77. A method according to Claim 73 or 74 or a use according to Claim 75 or 76, wherein the disease or condition is cancer, diabetes, autoimmune disease, Alzheimer’s disease, Parkinson’s disease, pain, viral disease, bacterial disease, prionic disease, fungal disease, parasitic disease, arthritis, immunodeficiency, or inflammatory disease.

78. A method of regulating a substrate, the method comprising contacting the substrate with the molecule of any one of Claims 1-44 under conditions effective for the molecule to regulate the substrate.

79. A method according to Claim 78, wherein the regulating involves the substrate being degraded, or the substrate being prevented from being degraded, or the subcellular location of the substrate being altered, or one or more activities of the substrate being modulated (e.g. increased or decreased), or the degree of post-translational modification of the substrate being modulated.

80. A method of identifying a substrate as a potential drug target, the method comprising: (a) providing a cell, tissue or organ comprising the substrate (b) contacting the cell, tissue or organ with the molecule according to any one of Claims 1-44, the compound of any one of Claims 45-47, the polynucleotide of Claim 48, or the vector of Claim 49; and (c) assessing the effect of the molecule, compound, polynucleotide or vector on one or more properties of the cell, tissue or organ, wherein identification of an effect that is correlated with a particular disease status is indicative that the substrate is a potential drug target for the particular disease.

81. A method of assessing the function of a substrate, the method comprising: (a) providing a cell, tissue or organ comprising the substrate (b) contacting the cell, tissue or organ with the molecule according to any one of Claims 1-44, the compound of any one of Claims 45-47, the polynucleotide of Claim 48, or the vector of Claim 49; and (c) assessing the effect of the molecule, compound, polynucleotide or vector on one or more properties of the cell, tissue or organ.

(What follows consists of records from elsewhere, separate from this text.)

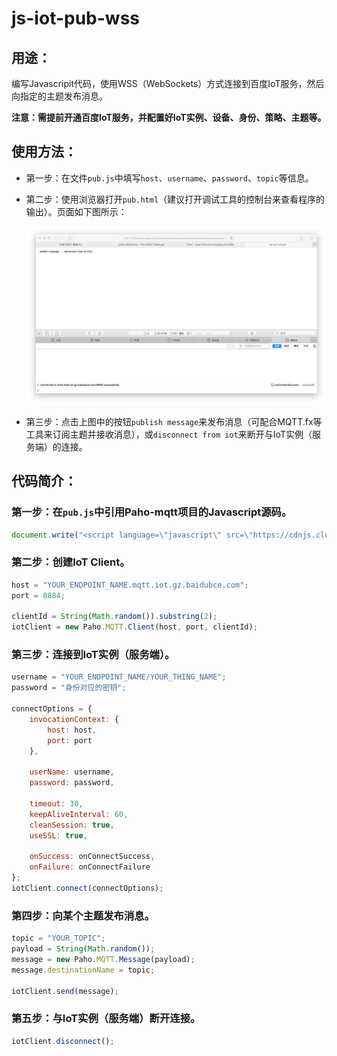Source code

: # js-iot-pub-wss

## 用途：

编写Javascripit代码，使用WSS（WebSockets）方式连接到百度IoT服务，然后向指定的主题发布消息。

**注意：需提前开通百度IoT服务，并配置好IoT实例、设备、身份、策略、主题等。**

## 使用方法：

* 第一步：在文件`pub.js`中填写`host`、`username`、`password`、`topic`等信息。
* 第二步：使用浏览器打开`pub.html`（建议打开调试工具的控制台来查看程序的输出）。页面如下图所示：

    ![](img/js-iot-pub-wss.png)
    
* 第三步：点击上图中的按钮`publish message`来发布消息（可配合MQTT.fx等工具来订阅主题并接收消息），或`disconnect from iot`来断开与IoT实例（服务端）的连接。

## 代码简介：

### 第一步：在`pub.js`中引用Paho-mqtt项目的Javascript源码。

```javascript
document.write("<script language=\"javascript\" src=\"https://cdnjs.cloudflare.com/ajax/libs/paho-mqtt/1.0.1/mqttws31.js\"></script>");
```

### 第二步：创建IoT Client。

```javascript
host = "YOUR_ENDPOINT_NAME.mqtt.iot.gz.baidubce.com";
port = 8884;

clientId = String(Math.random()).substring(2);
iotClient = new Paho.MQTT.Client(host, port, clientId);
```

### 第三步：连接到IoT实例（服务端）。

```javascript
username = "YOUR_ENDPOINT_NAME/YOUR_THING_NAME";
password = "身份对应的密钥";

connectOptions = {
    invocationContext: {
        host: host,
        port: port
    },

    userName: username,
    password: password,

    timeout: 30,
    keepAliveInterval: 60,
    cleanSession: true,
    useSSL: true,

    onSuccess: onConnectSuccess,
    onFailure: onConnectFailure
};
iotClient.connect(connectOptions);
```

### 第四步：向某个主题发布消息。

```javascript
topic = "YOUR_TOPIC";
payload = String(Math.random());
message = new Paho.MQTT.Message(payload);
message.destinationName = topic;

iotClient.send(message);
```

### 第五步：与IoT实例（服务端）断开连接。

```javascript
iotClient.disconnect();
```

82. A method of identifying a test agent that may be useful in preventing or treating a disease or condition mediated by an aberrant level of a substrate or form thereof, the method comprising: providing the substrate; providing a test agent comprising (a) a regulation domain comprising an E2 ubiquitin or ubiquitin-like conjugating domain which has an amino acid sequence having at least 80% sequence identity to a human E2 ubiquitin or ubiquitin-like domain, and (b) a targeting domain capable of targeting the regulation domain to a substrate, optionally wherein the test agent does not comprise an E3 ubiquitin or ubiquitin-like ligase or part thereof; contacting the substrate and test agent under conditions effective for the test agent to facilitate regulation of the substrate; and determining whether the test agent regulates the substrate.

83. A method according to Claim 82, further comprising the step of testing the test agent in an assay of the disease or condition.

84. A method according to Claim 81 or 82, further comprising the step of synthesising, purifying and/or formulating the test agent.

85. Use of a molecule according to any one of Claims 1-44 or the compound of any one of Claims 45-47 in drug target validation or in drug discovery.